A collection of several long-form poems, mostly pastoral, several comic. “The Shepherd’s Week”, a poem in six parts (Monday through Saturday), is the centerpiece of the book. It deals with the loves and jealousies of country farmers in a humorous manner. Each day is handsomely illustrated by a full-page woodcut (1775 edition). The longest poem, however, is in three parts and is titled “Trivia”. It covers all the diverse people and events one might see when walking about London on foot, in summer and winter, day and night. This is the only non-pastoral piece and it’s also in an entirely serious tone, aside from a few satirical jabs at the wealthy. But my favorite was the last work, a “tragi-comi-pastoral farce” titled “The What D’Ye Call It”. It begins with a prose scene of the decidedly non-professional writer, director, and actors preparing to stage the play, which I first thought was only to lampshade the absurdities of the production (which at one point introduces an “embryo ghost”), but there’s a great twist at the end that ties it all together.

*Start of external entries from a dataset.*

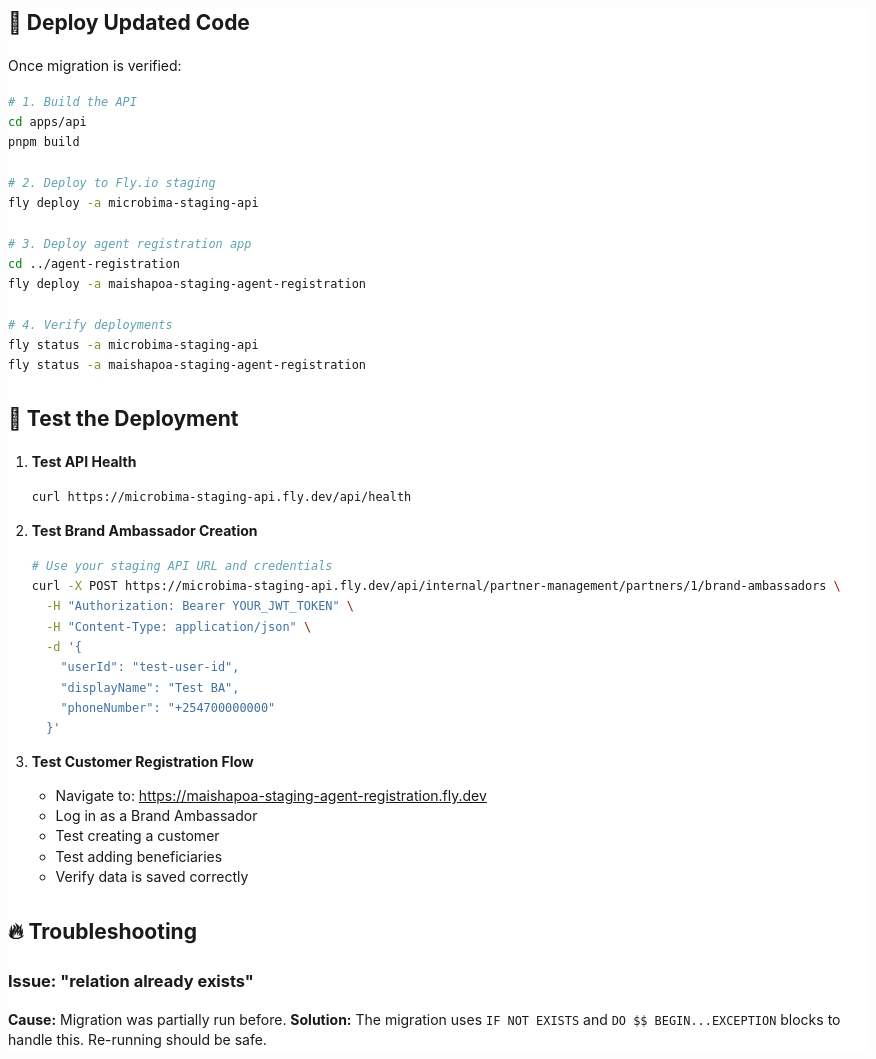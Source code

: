 ## 🚀 Deploy Updated Code

Once migration is verified:

```bash
# 1. Build the API
cd apps/api
pnpm build

# 2. Deploy to Fly.io staging
fly deploy -a microbima-staging-api

# 3. Deploy agent registration app
cd ../agent-registration
fly deploy -a maishapoa-staging-agent-registration

# 4. Verify deployments
fly status -a microbima-staging-api
fly status -a maishapoa-staging-agent-registration
```

## 🧪 Test the Deployment

1. **Test API Health**
   ```bash
   curl https://microbima-staging-api.fly.dev/api/health
   ```

2. **Test Brand Ambassador Creation**
   ```bash
   # Use your staging API URL and credentials
   curl -X POST https://microbima-staging-api.fly.dev/api/internal/partner-management/partners/1/brand-ambassadors \
     -H "Authorization: Bearer YOUR_JWT_TOKEN" \
     -H "Content-Type: application/json" \
     -d '{
       "userId": "test-user-id",
       "displayName": "Test BA",
       "phoneNumber": "+254700000000"
     }'
   ```

3. **Test Customer Registration Flow**
   - Navigate to: https://maishapoa-staging-agent-registration.fly.dev
   - Log in as a Brand Ambassador
   - Test creating a customer
   - Test adding beneficiaries
   - Verify data is saved correctly

## 🔥 Troubleshooting

### Issue: "relation already exists"
**Cause:** Migration was partially run before.
**Solution:** The migration uses `IF NOT EXISTS` and `DO $$ BEGIN...EXCEPTION` blocks to handle this. Re-running should be safe.
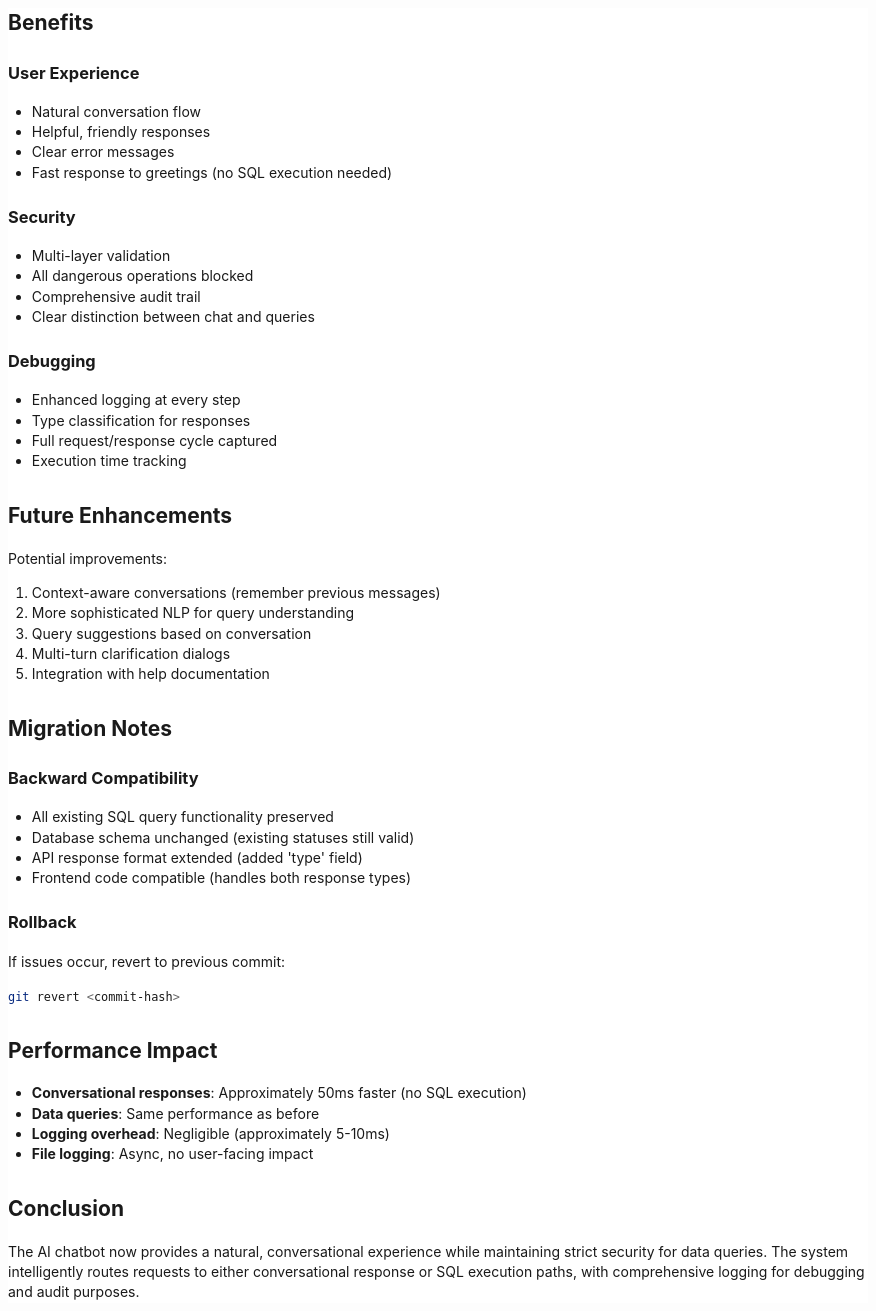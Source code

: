 ## Benefits

### User Experience
- Natural conversation flow
- Helpful, friendly responses
- Clear error messages
- Fast response to greetings (no SQL execution needed)

### Security
- Multi-layer validation
- All dangerous operations blocked
- Comprehensive audit trail
- Clear distinction between chat and queries

### Debugging
- Enhanced logging at every step
- Type classification for responses
- Full request/response cycle captured
- Execution time tracking

## Future Enhancements

Potential improvements:
1. Context-aware conversations (remember previous messages)
2. More sophisticated NLP for query understanding
3. Query suggestions based on conversation
4. Multi-turn clarification dialogs
5. Integration with help documentation

## Migration Notes

### Backward Compatibility
- All existing SQL query functionality preserved
- Database schema unchanged (existing statuses still valid)
- API response format extended (added 'type' field)
- Frontend code compatible (handles both response types)

### Rollback
If issues occur, revert to previous commit:
```bash
git revert <commit-hash>
```

## Performance Impact

- **Conversational responses**: Approximately 50ms faster (no SQL execution)
- **Data queries**: Same performance as before
- **Logging overhead**: Negligible (approximately 5-10ms)
- **File logging**: Async, no user-facing impact

## Conclusion

The AI chatbot now provides a natural, conversational experience while maintaining strict security for data queries. The system intelligently routes requests to either conversational response or SQL execution paths, with comprehensive logging for debugging and audit purposes.
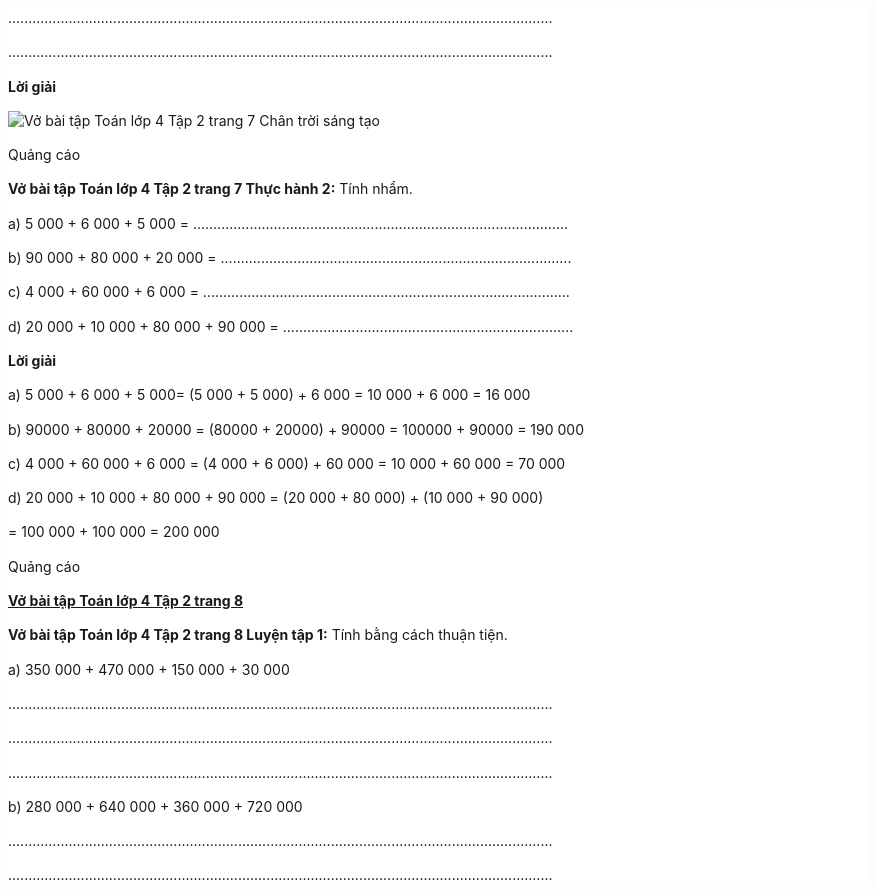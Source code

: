 .......................................................................................................................................

.......................................................................................................................................

**Lời giải**

![Vở bài tập Toán lớp 4 Tập 2 trang 7 Chân trời sáng tạo](https://vietjack.com/vbt-toan-4-ct/images/vbt-toan-lop-4-tap-2-trang-7-chan-troi-3.PNG)

Quảng cáo

**Vở bài tập Toán lớp 4 Tập 2 trang 7 Thực hành 2:** Tính nhẩm.

a) 5 000 + 6 000 + 5 000 = .............................................................................................

b) 90 000 + 80 000 + 20 000 = .......................................................................................

c) 4 000 + 60 000 + 6 000 = ...........................................................................................

d) 20 000 + 10 000 + 80 000 + 90 000 = ........................................................................

**Lời giải**

a) 5 000 + 6 000 + 5 000= (5 000 + 5 000) + 6 000 = 10 000 + 6 000 = 16 000

b) 90000 + 80000 + 20000 = (80000 + 20000) + 90000 = 100000 + 90000 = 190 000

c) 4 000 + 60 000 + 6 000 = (4 000 + 6 000) + 60 000 = 10 000 + 60 000 = 70 000

d) 20 000 + 10 000 + 80 000 + 90 000 = (20 000 + 80 000) + (10 000 + 90 000)

= 100 000 + 100 000 = 200 000

Quảng cáo

[**Vở bài tập Toán lớp 4 Tập 2 trang 8**](https://vietjack.com/vbt-toan-4-ct/vbt-toan-lop-4-tap-2-trang-8-chan-troi.jsp)

**Vở bài tập Toán lớp 4 Tập 2 trang 8 Luyện tập 1:** Tính bằng cách thuận tiện.

a) 350 000 + 470 000 + 150 000 + 30 000

.......................................................................................................................................

.......................................................................................................................................

.......................................................................................................................................

b) 280 000 + 640 000 + 360 000 + 720 000

.......................................................................................................................................

.......................................................................................................................................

I have volume 2 as well and will read it eventually (and so I have), but not right now. I like to visit the 18th century from time to time, but I don’t care to stay long.
Inscription: An ex libris plate is pasted on the inside front cover. It’s the coat of arms of Sir G. Graham Montgomery, Baronet of Stanhope. There’s a shield on which stands a robed woman holding an anchor in one hand and a severed head in the other. Below it are the words “Garde Bien”.